Au regard de ce qui gist en la voix des animaux, nous pouvons nommer ceux qui s' ensuivent: Le hennir des Chevaux, groigner des Pourceaux, beesler des Moutons & Brebis, sur lequel se voulut jouër si à propos nostre Patelin, le mioller des petits Chats, clabauder des Mastins, japper des petits Chiens, heurler des Loups, bugler des Boeufs, & Vaches, courcaillet des Cailles, guillery du Passereau. Quelqu'un paraventure pensera que nous ayons emprunté plusieurs de ces mots du Romain, pour la rencontre qu' il y a eu de quelques uns d' eux, à nous: Mais ce sont les animaux mesmes, qui par leurs voix nous les ont enseignez. Et trouverez qu' en l' un d' iceux, qui est beesler, nous avons surmonté le Balare Latin, & aussi qu' il nous a surmontez en un autre, qui est le hinnitus du Cheval, que nous disons hennissement. Au moins si les aureilles ne me besgayent, je le pense ainsi. Je ne veux oublier le coqueter des Coqs, & Poules, qui est le langage dont ils nous rompent la teste, quand ils s' entrefont l' amour, & dont avons formé par une belle Metaphore caquetter, lors que quelques babillards nous repaissent de paroles vaines: & de là mesme, les mesdisans ont appellé le caquet des femmes. Mesmes que l' on appelle une femme coquette, qui parle beaucoup sans subject. Quelqu'un adjoustera par forme de supplément à ce chapitre tels autres mots, dont il se souviendra. Je me contenteray de le clorre par ce mot d' Ahan, est une voix qui sort sans art du profond des bucherons, ou autres maneuvres, quand avec toute force de bras, & de corps ils employent leurs cougnées à couper quelques pieces de bois, monstrans par cette voix qu' ils poussent de tout leur reste. Mot que nous avons mis en usage, pour denoter une grande peine, & travail de corps: & Ahanner pour travailler.
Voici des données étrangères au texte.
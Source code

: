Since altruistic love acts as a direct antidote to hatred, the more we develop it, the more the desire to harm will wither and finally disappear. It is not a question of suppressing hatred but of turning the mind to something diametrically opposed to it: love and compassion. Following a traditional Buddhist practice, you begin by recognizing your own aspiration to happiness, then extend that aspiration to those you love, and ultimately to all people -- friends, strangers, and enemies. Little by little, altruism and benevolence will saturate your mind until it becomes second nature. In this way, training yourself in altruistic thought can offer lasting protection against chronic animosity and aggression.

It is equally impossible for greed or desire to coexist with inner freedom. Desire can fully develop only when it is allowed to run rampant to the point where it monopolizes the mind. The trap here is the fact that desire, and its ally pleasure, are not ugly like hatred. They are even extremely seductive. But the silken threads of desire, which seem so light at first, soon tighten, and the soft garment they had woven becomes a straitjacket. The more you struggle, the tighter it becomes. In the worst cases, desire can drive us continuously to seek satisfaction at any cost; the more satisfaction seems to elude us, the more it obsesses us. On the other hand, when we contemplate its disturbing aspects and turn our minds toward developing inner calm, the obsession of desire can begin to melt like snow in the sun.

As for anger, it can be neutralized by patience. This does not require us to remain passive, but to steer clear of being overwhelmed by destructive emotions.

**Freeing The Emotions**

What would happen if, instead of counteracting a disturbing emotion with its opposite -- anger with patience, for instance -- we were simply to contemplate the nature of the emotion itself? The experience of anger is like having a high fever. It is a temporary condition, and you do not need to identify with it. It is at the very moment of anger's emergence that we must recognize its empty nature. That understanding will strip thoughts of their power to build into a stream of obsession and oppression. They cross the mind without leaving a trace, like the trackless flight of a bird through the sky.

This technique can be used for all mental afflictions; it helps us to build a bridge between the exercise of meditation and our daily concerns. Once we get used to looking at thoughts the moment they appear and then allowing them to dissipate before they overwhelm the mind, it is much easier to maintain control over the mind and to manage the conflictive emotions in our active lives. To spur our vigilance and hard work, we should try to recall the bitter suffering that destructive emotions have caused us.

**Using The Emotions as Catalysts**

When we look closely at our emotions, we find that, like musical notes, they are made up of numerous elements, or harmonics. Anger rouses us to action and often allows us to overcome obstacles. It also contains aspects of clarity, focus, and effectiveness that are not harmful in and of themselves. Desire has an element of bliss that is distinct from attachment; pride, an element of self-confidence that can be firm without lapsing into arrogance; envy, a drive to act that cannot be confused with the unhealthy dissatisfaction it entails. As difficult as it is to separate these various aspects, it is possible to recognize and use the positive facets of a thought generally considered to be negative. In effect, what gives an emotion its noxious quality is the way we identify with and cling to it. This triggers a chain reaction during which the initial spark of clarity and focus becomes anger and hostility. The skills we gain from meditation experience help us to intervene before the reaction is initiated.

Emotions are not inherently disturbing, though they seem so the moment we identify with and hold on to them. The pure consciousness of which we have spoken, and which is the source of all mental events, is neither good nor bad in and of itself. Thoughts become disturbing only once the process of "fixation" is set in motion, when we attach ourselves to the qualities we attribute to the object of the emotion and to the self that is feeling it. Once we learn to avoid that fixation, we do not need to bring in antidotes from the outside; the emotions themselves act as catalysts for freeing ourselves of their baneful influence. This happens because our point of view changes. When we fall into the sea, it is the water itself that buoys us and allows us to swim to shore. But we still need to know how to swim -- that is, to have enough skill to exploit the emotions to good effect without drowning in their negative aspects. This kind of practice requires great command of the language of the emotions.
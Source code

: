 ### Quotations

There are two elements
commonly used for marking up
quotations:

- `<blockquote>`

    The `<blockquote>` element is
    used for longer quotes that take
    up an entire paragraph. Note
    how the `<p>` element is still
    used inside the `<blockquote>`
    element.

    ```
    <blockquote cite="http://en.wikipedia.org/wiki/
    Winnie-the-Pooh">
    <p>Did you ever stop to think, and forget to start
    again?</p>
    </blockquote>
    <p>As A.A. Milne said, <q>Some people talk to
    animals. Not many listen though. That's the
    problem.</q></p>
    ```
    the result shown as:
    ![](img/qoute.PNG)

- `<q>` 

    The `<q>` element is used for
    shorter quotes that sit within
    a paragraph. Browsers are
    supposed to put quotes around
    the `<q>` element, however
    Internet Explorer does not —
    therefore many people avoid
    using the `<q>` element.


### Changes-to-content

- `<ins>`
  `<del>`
Ronsard au deuxiesme livre de ses Odes.

Si quelqu'un esternuë

Nous sommes courroucez, si quelqu'un par la ruë

Passe plus grand que nous, nous tressuons d' Ahan,

Si nous oyons crier la nuict quelque Choan

Nous herissons d' effroy.

Du Bellay en ses jeux Rustiques tirez du Latin de Naugerius, introduisant le Vanneur de grain, il luy faict faire cette requeste aux vents:

De vostre douce haleine 

Esventez cette plaine, 

Esventez ce sejour, 

Ce pendant que j' ahanne

A mon blé que je vanne 

En la chaleur du jour.

Il n' est pas que le bon homme Jean Boutillier en sa Somme Rurale, n' ait faict un Ahanable, quand il appelle Terres gaignables ou Ahanables, celles qui sont de grand rapport, & se labourent à grand' peine.